A Test Record Arsenal
Keep at least one test record for each scenario below:
- Lifecycle path: Funnel stages, definitions, and diagram.
- Lead source values and processes
- Lead Scoring scenario
- Program type (especially for webinars and high-volume form fills)
The goal here is for you to simulate the desired outcome, without breaking any automation or processing — that way, when you get the inevitable last-minute request, ‘Just run a quick test’ 5 minutes before the campaign goes live, you are prepared.
Field Mapping Documentation
This one saves you time more often than you’d think. Have a spreadsheet that contains:
- Field definitions: What each core field is used for in the relevant system.
- System of record: Which platform the field(s) were created in (Marketo, SFDC, HubSpot, Account Engagement, Marketing Cloud, DCRM etc.)
- Systems Sync Rules: Field rules and overwrite logic as it relates to the system(s).
- Standard Values: Global Pickist options, or default values, multi-select picklist options etc.
Because nothing ruins your Friday like finding out a field didn’t sync again and no one knows why, and leads are not routing to sales.
A Clean List of UTM Definitions
Every campaign uses UTMs. Few track them well. Keep a shared doc with:
- Standard UTM parameters and definitions
- What each value should look like (no more “utm_medium=email blast 3 final”)
- Where do they populate (hidden fields? manual tagging? API injection?)
This one’s also your best friend when attribution conversations get heated.
A Lead Lifecycle Flowchart
Don’t make people guess. Keep a visual map of your current funnel stages:
- What triggers each transition
- Where scoring, routing, and alerts fit in
- What sales sees vs. what marketing sees
It’s way easier to justify scoring thresholds and SLAs when you can point to a diagram—visual learning at its best.
A ‘Break Glass in Case of Panic’ Report Folder
Inside your reporting tool of choice (we recommend Salesforce dashboards), have a saved folder with:
- MQLs by week/month/quarter
- Program performance by channel
- Campaign influenced by opportunity
- Net new names by lead source
- Accounts by Owner
Because when leadership needs a number fast, you’ll look like a magician — not someone frantically VLOOKUP-ing in Google Sheets.
Final Thoughts: Ops Preparedness is a Power Move
You don’t need to solve everything in real-time. You just need to be ready.
Think of this emergency kit as your version of keeping a granola bar and phone charger in your bag — it’s not glamorous, but it saves you from hangry chaos when it counts.

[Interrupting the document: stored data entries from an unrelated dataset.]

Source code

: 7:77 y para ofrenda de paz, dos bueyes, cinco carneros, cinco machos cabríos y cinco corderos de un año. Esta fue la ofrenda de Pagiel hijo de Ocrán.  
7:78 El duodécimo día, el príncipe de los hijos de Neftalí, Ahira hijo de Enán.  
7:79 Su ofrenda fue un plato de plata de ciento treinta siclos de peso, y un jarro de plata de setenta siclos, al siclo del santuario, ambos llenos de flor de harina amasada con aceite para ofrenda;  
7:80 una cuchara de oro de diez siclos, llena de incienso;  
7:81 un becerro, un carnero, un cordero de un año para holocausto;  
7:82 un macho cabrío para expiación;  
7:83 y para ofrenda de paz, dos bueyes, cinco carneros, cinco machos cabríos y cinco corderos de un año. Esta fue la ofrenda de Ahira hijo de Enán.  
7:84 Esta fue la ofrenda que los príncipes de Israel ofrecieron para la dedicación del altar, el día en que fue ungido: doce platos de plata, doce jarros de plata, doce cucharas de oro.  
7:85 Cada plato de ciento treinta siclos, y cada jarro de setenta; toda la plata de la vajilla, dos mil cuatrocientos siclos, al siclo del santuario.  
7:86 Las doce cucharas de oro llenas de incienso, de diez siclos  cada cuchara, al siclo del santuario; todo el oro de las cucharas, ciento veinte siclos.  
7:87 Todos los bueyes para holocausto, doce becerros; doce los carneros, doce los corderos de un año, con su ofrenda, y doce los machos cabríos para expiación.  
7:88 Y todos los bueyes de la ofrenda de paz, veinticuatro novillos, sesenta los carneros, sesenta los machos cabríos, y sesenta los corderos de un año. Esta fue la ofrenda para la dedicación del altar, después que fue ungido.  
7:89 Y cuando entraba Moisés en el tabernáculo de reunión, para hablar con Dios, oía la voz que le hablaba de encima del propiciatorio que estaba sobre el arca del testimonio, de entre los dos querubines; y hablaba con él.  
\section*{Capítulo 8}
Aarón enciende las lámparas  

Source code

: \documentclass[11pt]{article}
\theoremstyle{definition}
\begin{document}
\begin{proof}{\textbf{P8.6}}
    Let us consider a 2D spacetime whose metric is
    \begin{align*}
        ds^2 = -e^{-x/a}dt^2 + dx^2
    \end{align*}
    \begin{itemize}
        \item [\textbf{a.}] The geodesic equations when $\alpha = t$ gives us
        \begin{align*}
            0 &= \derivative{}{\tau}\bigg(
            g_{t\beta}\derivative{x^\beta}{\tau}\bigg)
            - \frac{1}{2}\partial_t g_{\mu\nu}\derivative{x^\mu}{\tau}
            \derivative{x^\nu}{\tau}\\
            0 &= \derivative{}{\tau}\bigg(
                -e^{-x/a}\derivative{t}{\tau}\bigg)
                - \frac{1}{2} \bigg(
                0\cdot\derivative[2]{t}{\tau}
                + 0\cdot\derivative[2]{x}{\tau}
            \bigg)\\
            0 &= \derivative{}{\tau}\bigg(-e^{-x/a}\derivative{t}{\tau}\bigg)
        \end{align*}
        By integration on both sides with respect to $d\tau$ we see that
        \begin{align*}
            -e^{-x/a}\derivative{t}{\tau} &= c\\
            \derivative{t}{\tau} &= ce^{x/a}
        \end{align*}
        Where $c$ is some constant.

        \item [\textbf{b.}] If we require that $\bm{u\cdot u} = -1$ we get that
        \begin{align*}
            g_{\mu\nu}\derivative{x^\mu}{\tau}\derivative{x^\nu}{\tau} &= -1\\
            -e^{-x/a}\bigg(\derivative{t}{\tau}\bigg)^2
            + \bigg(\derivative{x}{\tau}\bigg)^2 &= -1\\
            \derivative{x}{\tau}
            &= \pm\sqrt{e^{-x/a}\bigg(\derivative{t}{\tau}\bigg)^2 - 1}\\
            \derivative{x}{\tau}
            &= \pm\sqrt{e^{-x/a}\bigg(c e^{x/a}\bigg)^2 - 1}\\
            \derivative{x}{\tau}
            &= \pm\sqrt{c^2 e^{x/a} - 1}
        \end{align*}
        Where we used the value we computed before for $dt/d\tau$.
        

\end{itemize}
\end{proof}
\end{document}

And in marketing ops, being calm under fire is 75% of the job.
FAQ
What are the two dashboards every marketing ops pro should have on hand?
A Funnel Performance dashboard showing lead volume, MQLs, SQLs, and conversions over time, and a Campaign Influence/Attribution dashboard — whether built in Marketo Measure, Salesforce Campaigns, or a spreadsheet.
Why is a Lead Routing Rules Cheat Sheet so important? A: When someone asks why a lead went to a specific rep, you need to be able to quickly pull up the current routing logic, territory and round-robin rules, and the last record update date and owner — ideally from a shared doc rather than something buried in Salesforce Flow Builder or stuck in someone’s head.
What should be included in Field Mapping Documentation?
The documentation should cover field definitions (what each core field is used for), the system of record where fields were created, sync rules and overwrite logic between platforms, and standard values like picklist options and defaults. This prevents situations where fields fail to sync and no one knows why.
What goes into a “Break Glass in Case of Panic” report folder? A saved folder in your reporting tool should contain MQLs by week/month/quarter, program performance by channel, campaign influenced by opportunity, net new names by lead source, and accounts by owner — so when leadership needs a number fast, you’re ready instantly.